The threat to the refining industry in the Gulf. Since the U.S. government doesn’t allow crude oil exports to countries overseas, the spread between several U.S. crudes and WTI, and between WTI and Brent, widened. As a result, exports of U.S. petroleum products soared from 1.2 MMbpd in 2007 to 3.4 MMbpd in recent months. These exports are expected to continue their upward trend, as long as the ban on crude exports remains in place. Future U.S. exports of petroleum products might compete directly with exports of petroleum products from the Gulf, from refineries that are being built as we speak.
The threat to the NGL industry in the Gulf. The large increase in U.S. NGL production helped the country slash its LPG imports by more than half, while its exports of NGLs increased by more than five-fold during the same period. As a result, global LPG prices declined, and Saudi Arabia lost market share to U.S. producers in Central and Latin America.
These trends are expected to continue, especially now that the Panama Canal expansion will be finished in 2015. Shipment through the canal will cut transit time from the Gulf of Mexico to Asia by two weeks. Saudi Arabia and the Gulf states are expected to lose additional market share, not only in Central and Latin America, but also in Asia. As U.S. companies are expanding LPG export capacity, Asian consumers are signing contracts to import from the U.S., to take advantage of lower prices and diversify their sources. At the end of 2012, South Korea announced plans to import 180,000 tons of LPG from the U.S. in 2014. Last February, Tokyo Electric Power announced plans to import 200,000 tons of LPG over a three-year period. In early November, various media reports stated that Japan wants to reduce its heavy dependence on LPG imports from the Middle East by importing more LPG from the U.S.
The threat to the petrochemical industry in the Gulf. The key to the competitiveness of the petrochemical industry is the low cost of feedstock and energy. In recent years, Saudi petrochemical plants enjoyed the lowest cost of feedstock and energy, while the rest of the global petrochemical industry suffered from high costs, mainly because of a dependence on the expensive oil product, naphtha.
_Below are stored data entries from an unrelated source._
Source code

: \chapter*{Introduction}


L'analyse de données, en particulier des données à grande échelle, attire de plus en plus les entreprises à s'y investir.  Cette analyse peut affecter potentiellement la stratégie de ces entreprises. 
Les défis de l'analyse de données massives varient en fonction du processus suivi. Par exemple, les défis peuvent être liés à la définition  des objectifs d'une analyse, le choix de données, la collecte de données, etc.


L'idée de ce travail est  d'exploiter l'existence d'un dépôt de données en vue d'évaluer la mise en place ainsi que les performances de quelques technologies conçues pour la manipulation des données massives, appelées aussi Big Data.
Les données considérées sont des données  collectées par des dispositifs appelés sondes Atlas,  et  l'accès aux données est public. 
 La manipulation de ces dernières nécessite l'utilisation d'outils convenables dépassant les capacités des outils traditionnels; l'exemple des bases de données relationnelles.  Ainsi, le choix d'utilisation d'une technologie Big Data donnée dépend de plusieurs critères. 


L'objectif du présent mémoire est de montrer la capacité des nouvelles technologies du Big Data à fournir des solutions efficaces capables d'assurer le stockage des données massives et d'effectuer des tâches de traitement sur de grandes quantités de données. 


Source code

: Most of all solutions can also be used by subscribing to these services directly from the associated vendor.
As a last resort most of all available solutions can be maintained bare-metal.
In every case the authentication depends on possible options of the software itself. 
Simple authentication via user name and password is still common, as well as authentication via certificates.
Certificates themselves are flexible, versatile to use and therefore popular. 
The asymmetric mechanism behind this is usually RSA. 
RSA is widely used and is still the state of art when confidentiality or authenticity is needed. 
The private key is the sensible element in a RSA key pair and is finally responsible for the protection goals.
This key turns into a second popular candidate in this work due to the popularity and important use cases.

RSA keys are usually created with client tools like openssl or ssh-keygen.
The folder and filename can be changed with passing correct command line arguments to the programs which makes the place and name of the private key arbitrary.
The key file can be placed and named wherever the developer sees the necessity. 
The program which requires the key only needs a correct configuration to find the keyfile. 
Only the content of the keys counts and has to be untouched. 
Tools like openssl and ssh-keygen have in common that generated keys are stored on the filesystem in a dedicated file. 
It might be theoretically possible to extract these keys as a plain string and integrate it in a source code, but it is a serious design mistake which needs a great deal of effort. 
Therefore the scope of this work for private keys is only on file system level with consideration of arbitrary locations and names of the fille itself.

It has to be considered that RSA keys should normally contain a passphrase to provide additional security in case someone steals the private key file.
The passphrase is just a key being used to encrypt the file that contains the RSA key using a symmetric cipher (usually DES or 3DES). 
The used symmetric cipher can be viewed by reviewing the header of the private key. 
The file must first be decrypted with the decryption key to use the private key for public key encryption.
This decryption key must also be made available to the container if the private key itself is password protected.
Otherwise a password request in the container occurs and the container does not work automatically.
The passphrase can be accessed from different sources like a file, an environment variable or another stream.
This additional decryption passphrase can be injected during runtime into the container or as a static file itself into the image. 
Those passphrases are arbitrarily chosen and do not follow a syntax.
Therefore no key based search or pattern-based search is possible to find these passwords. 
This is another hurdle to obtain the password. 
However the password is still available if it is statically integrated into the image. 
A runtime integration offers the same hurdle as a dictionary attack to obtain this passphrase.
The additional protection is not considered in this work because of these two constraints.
The U.S. shale revolution has made the U.S. petrochemical industry very competitive by providing cheap ethane and fuel. Ethane prices declined by about 70% in the last two years, resulting in it being cheaper than natural gas. The low price of ethane increased the profitability of the U.S. petrochemical companies and shifted their focus back to the U.S. Thus, more than 20 petrochemical projects are under construction in the U.S. Even if ethane prices rise, the cost of ethylene in the U.S. is less than half the cost in Europe. Given the tight natural gas market in Saudi Arabia, and the abundance of tight natural gas in the U.S., the cost of U.S. ethylene will be the lowest in the world.
To sum up, the U.S. shale revolution will make global markets for petroleum products, NGLs and petrochemicals more competitive, and more efficient, by reducing the role of government-owned companies and increasing the role of the private sector. This increase in competitiveness is the most important impact of the shale revolution.